▸ **Task statement**:
Search the records that follow and extract every line containing the string "Давайте".

▸ **Records for processing**:
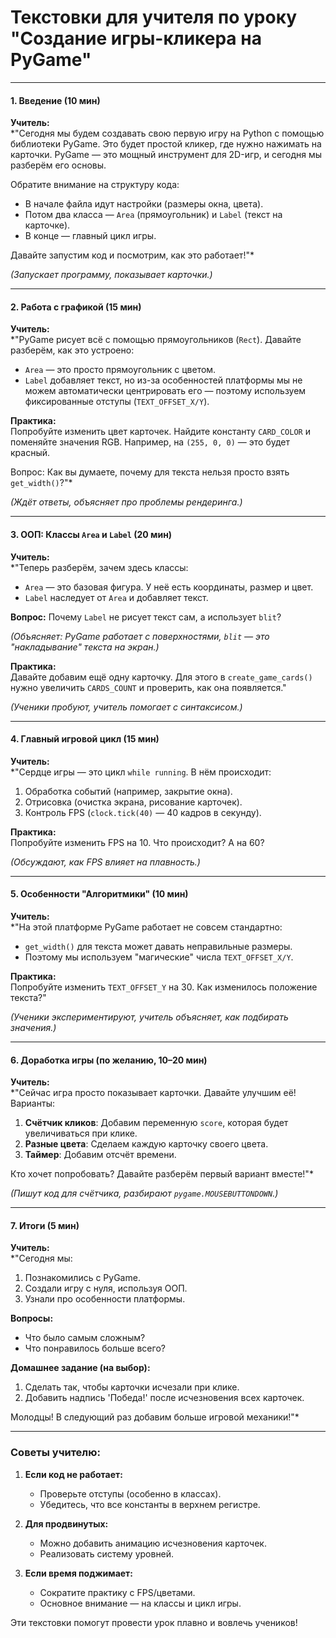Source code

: # **Текстовки для учителя по уроку "Создание игры-кликера на PyGame"**

---

#### **1. Введение (10 мин)**  
**Учитель:**  
*"Сегодня мы будем создавать свою первую игру на Python с помощью библиотеки PyGame. Это будет простой кликер, где нужно нажимать на карточки. PyGame — это мощный инструмент для 2D-игр, и сегодня мы разберём его основы.  

Обратите внимание на структуру кода:  
- В начале файла идут настройки (размеры окна, цвета).  
- Потом два класса — `Area` (прямоугольник) и `Label` (текст на карточке).  
- В конце — главный цикл игры.  

Давайте запустим код и посмотрим, как это работает!"*  

*(Запускает программу, показывает карточки.)*  

---

#### **2. Работа с графикой (15 мин)**  
**Учитель:**  
*"PyGame рисует всё с помощью прямоугольников (`Rect`). Давайте разберём, как это устроено:  
- `Area` — это просто прямоугольник с цветом.  
- `Label` добавляет текст, но из-за особенностей платформы мы не можем автоматически центрировать его — поэтому используем фиксированные отступы (`TEXT_OFFSET_X/Y`).  

**Практика:**  
Попробуйте изменить цвет карточек. Найдите константу `CARD_COLOR` и поменяйте значения RGB. Например, на `(255, 0, 0)` — это будет красный.  

Вопрос: Как вы думаете, почему для текста нельзя просто взять `get_width()`?"*  

*(Ждёт ответы, объясняет про проблемы рендеринга.)*  

---

#### **3. ООП: Классы `Area` и `Label` (20 мин)**  
**Учитель:**  
*"Теперь разберём, зачем здесь классы:  
- `Area` — это базовая фигура. У неё есть координаты, размер и цвет.  
- `Label` наследует от `Area` и добавляет текст.  

**Вопрос:** Почему `Label` не рисует текст сам, а использует `blit`?  

*(Объясняет: PyGame работает с поверхностями, `blit` — это "накладывание" текста на экран.)*  

**Практика:**  
Давайте добавим ещё одну карточку. Для этого в `create_game_cards()` нужно увеличить `CARDS_COUNT` и проверить, как она появляется."  

*(Ученики пробуют, учитель помогает с синтаксисом.)*  

---

#### **4. Главный игровой цикл (15 мин)**  
**Учитель:**  
*"Сердце игры — это цикл `while running`. В нём происходит:  
1. Обработка событий (например, закрытие окна).  
2. Отрисовка (очистка экрана, рисование карточек).  
3. Контроль FPS (`clock.tick(40)` — 40 кадров в секунду).  

**Практика:**  
Попробуйте изменить FPS на 10. Что происходит? А на 60?  

*(Обсуждают, как FPS влияет на плавность.)*  

---

#### **5. Особенности "Алгоритмики" (10 мин)**  
**Учитель:**  
*"На этой платформе PyGame работает не совсем стандартно:  
- `get_width()` для текста может давать неправильные размеры.  
- Поэтому мы используем "магические" числа `TEXT_OFFSET_X/Y`.  

**Практика:**  
Попробуйте изменить `TEXT_OFFSET_Y` на 30. Как изменилось положение текста?"  

*(Ученики экспериментируют, учитель объясняет, как подбирать значения.)*  

---

#### **6. Доработка игры (по желанию, 10–20 мин)**  
**Учитель:**  
*"Сейчас игра просто показывает карточки. Давайте улучшим её! Варианты:  
1. **Счётчик кликов**: Добавим переменную `score`, которая будет увеличиваться при клике.  
2. **Разные цвета**: Сделаем каждую карточку своего цвета.  
3. **Таймер**: Добавим отсчёт времени.  

Кто хочет попробовать? Давайте разберём первый вариант вместе!"*  

*(Пишут код для счётчика, разбирают `pygame.MOUSEBUTTONDOWN`.)*  

---

#### **7. Итоги (5 мин)**  
**Учитель:**  
*"Сегодня мы:  
1. Познакомились с PyGame.  
2. Создали игру с нуля, используя ООП.  
3. Узнали про особенности платформы.  

**Вопросы:**  
- Что было самым сложным?  
- Что понравилось больше всего?  

**Домашнее задание (на выбор):**  
1. Сделать так, чтобы карточки исчезали при клике.  
2. Добавить надпись 'Победа!' после исчезновения всех карточек.  

Молодцы! В следующий раз добавим больше игровой механики!"*  

---

### **Советы учителю:**  
1. **Если код не работает:**  
   - Проверьте отступы (особенно в классах).  
   - Убедитесь, что все константы в верхнем регистре.  

2. **Для продвинутых:**  
   - Можно добавить анимацию исчезновения карточек.  
   - Реализовать систему уровней.  

3. **Если время поджимает:**  
   - Сократите практику с FPS/цветами.  
   - Основное внимание — на классы и цикл игры.  

Эти текстовки помогут провести урок плавно и вовлечь учеников!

▸ **Response**:
Давайте запустим код и посмотрим, как это работает!"*  
*"PyGame рисует всё с помощью прямоугольников (`Rect`). Давайте разберём, как это устроено:  
Давайте добавим ещё одну карточку. Для этого в `create_game_cards()` нужно увеличить `CARDS_COUNT` и проверить, как она появляется."  
*"Сейчас игра просто показывает карточки. Давайте улучшим её! Варианты:  
Кто хочет попробовать? Давайте разберём первый вариант вместе!"*  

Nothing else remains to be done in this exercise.